Are you sure about that? I am not sure about that, because I am
origanally living in central europe (czech republic), i think i am
little-bit-security-aware, i hava some friends with same subject of
interrest and i never ever heard about that (maybe). I agree than
there can be lot of companies (also one which i am working for) which
puts this things (connecting to the service not running on well-known
port number) "out-of-law" but i dont think that is so general how said
because legislative is not same in all countries arround the world and
that is general problem of our internet (laws).... Next one example: I
have right to run any application on nonprivileged port, i had runned
some server application on this non-privileged port, i have arrived at
home and forgot the selected (non-privileged) port number which i have
selected sooner (on remote system).
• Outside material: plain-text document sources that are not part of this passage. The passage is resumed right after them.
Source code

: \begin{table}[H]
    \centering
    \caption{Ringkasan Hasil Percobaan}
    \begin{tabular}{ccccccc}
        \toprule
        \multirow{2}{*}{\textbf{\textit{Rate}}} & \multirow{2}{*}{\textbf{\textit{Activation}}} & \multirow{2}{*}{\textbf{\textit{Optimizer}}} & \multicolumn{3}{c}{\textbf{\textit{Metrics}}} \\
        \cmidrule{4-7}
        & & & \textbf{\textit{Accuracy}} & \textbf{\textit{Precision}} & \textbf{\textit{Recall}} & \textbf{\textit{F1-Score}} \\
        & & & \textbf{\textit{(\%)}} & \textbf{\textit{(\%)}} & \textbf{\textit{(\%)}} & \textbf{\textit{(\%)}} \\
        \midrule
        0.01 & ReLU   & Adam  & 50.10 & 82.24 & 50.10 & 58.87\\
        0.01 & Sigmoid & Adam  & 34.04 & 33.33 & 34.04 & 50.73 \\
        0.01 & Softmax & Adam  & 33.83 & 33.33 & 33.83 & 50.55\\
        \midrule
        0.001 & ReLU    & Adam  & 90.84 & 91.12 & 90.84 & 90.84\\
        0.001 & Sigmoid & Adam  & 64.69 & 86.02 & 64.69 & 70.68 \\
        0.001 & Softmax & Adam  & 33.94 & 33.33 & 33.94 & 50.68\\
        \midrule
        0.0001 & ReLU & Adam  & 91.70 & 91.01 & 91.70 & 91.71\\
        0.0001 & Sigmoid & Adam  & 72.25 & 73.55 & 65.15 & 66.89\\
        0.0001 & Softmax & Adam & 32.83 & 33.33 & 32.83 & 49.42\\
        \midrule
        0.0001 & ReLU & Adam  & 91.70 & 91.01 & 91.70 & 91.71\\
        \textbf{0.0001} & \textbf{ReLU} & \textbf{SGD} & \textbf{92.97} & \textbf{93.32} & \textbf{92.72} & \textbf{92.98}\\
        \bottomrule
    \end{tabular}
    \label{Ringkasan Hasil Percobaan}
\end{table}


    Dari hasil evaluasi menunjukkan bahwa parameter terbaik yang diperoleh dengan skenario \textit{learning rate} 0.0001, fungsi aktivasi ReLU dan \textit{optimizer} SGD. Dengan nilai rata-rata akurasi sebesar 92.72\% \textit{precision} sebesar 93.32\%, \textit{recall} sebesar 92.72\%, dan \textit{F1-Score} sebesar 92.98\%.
What i may to do now? May i scan
this system? Or is that illegal (criminal ofense) ?

Hope this useful,
korCZis

> If the server was advertised as being public, that would be express
> permission to send mail using the site (as per it's terms). This is
> still not a right to scan the server and in fact this would not be
> required as you have been given the details.
>
> In some organisations I have been involved with, we have run SMTP
> servers on separate ports. SMTP 25 receives map and than SMAP forwards
> it (from port 26 in a particular case). Trying to access TCP 26 is a
> violation of the site policy to use of mail. The TCP 25 port is valid
> and public ally allowed, not any other port.
>
> The case above used a gauntlet firewall, so this was restricted, but
> even if not it would not become a valid action.
>
> Regards
> Craig
>
> -----Original Message-----
> From: Tomas Korcak [mailto:korczis () gmail com]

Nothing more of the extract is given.